Restate each of the lines below word for word and drop every picture.

### Extracted data ###

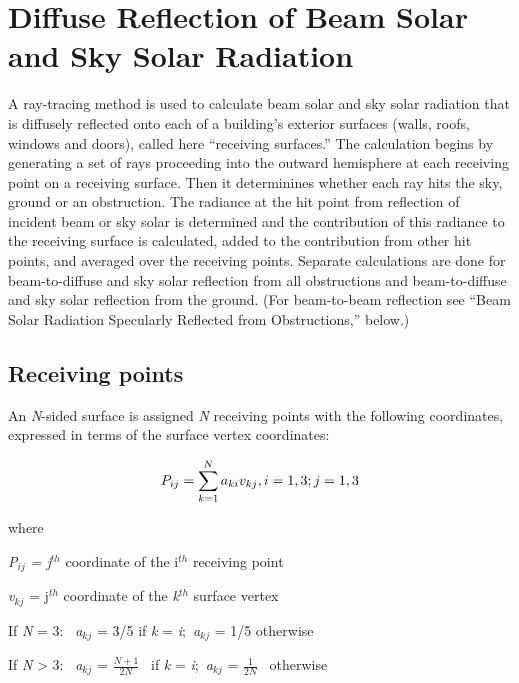 \section{Diffuse Reflection of Beam Solar and Sky Solar Radiation}\label{diffuse-reflection-of-beam-solar-and-sky-solar-radiation}

A ray-tracing method is used to calculate beam solar and sky solar radiation that is diffusely reflected onto each of a building's exterior surfaces (walls, roofs, windows and doors), called here ``receiving surfaces.'' The calculation begins by generating a set of rays proceeding into the outward hemisphere at each receiving point on a receiving surface. Then it determinines whether each ray hits the sky, ground or an obstruction. The radiance at the hit point from reflection of incident beam or sky solar is determined and the contribution of this radiance to the receiving surface is calculated, added to the contribution from other hit points, and averaged over the receiving points. Separate calculations are done for beam-to-diffuse and sky solar reflection from all obstructions and beam-to-diffuse and sky solar reflection from the ground. (For beam-to-beam reflection see ``Beam Solar Radiation Specularly Reflected from Obstructions,'' below.)

\subsection{Receiving points}\label{receiving-points}

An \emph{N}-sided surface is assigned \emph{N} receiving points with the following coordinates, expressed in terms of the surface vertex coordinates:

\begin{equation}
{P_{ij}} = \sum\limits_{k = 1}^N {{a_{ki}}{v_{kj}},{\rm{  }}i = 1,3;{\rm{  }}j = 1,3}
\end{equation}

where

\emph{P\(_{ij}\) = j\(^{th}\)} coordinate of the i\(^{th}\) receiving point

\emph{v\(_{kj}\)} = j\(^{th}\) coordinate of the \emph{k\(^{th}\)} surface vertex

If \emph{N} = 3:~ \emph{a\(_{kj}\)} = 3/5 if \emph{k} = \emph{i};~\emph{a\(_{kj}\)} = 1/5 otherwise

If \emph{N} \textgreater{} 3:~ \emph{a\(_{kj}\)} = \(\frac{{N + 1}}{{2N}}\) ~if \emph{k} = \emph{i};~\emph{a\(_{kj}\)} = \(\frac{1}{{2N}}\) ~otherwise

###

**Finished task:**
 \section{Diffuse Reflection of Beam Solar and Sky Solar Radiation}\label{diffuse-reflection-of-beam-solar-and-sky-solar-radiation}

A ray-tracing method is used to calculate beam solar and sky solar radiation that is diffusely reflected onto each of a building's exterior surfaces (walls, roofs, windows and doors), called here ``receiving surfaces.'' The calculation begins by generating a set of rays proceeding into the outward hemisphere at each receiving point on a receiving surface. Then it determinines whether each ray hits the sky, ground or an obstruction. The radiance at the hit point from reflection of incident beam or sky solar is determined and the contribution of this radiance to the receiving surface is calculated, added to the contribution from other hit points, and averaged over the receiving points. Separate calculations are done for beam-to-diffuse and sky solar reflection from all obstructions and beam-to-diffuse and sky solar reflection from the ground. (For beam-to-beam reflection see ``Beam Solar Radiation Specularly Reflected from Obstructions,'' below.)

\subsection{Receiving points}\label{receiving-points}

An \emph{N}-sided surface is assigned \emph{N} receiving points with the following coordinates, expressed in terms of the surface vertex coordinates:

\begin{equation}
{P_{ij}} = \sum\limits_{k = 1}^N {{a_{ki}}{v_{kj}},{\rm{  }}i = 1,3;{\rm{  }}j = 1,3}
\end{equation}

where

\emph{P\(_{ij}\) = j\(^{th}\)} coordinate of the i\(^{th}\) receiving point

\emph{v\(_{kj}\)} = j\(^{th}\) coordinate of the \emph{k\(^{th}\)} surface vertex

If \emph{N} = 3:~ \emph{a\(_{kj}\)} = 3/5 if \emph{k} = \emph{i};~\emph{a\(_{kj}\)} = 1/5 otherwise

If \emph{N} \textgreater{} 3:~ \emph{a\(_{kj}\)} = \(\frac{{N + 1}}{{2N}}\) ~if \emph{k} = \emph{i};~\emph{a\(_{kj}\)} = \(\frac{1}{{2N}}\) ~otherwise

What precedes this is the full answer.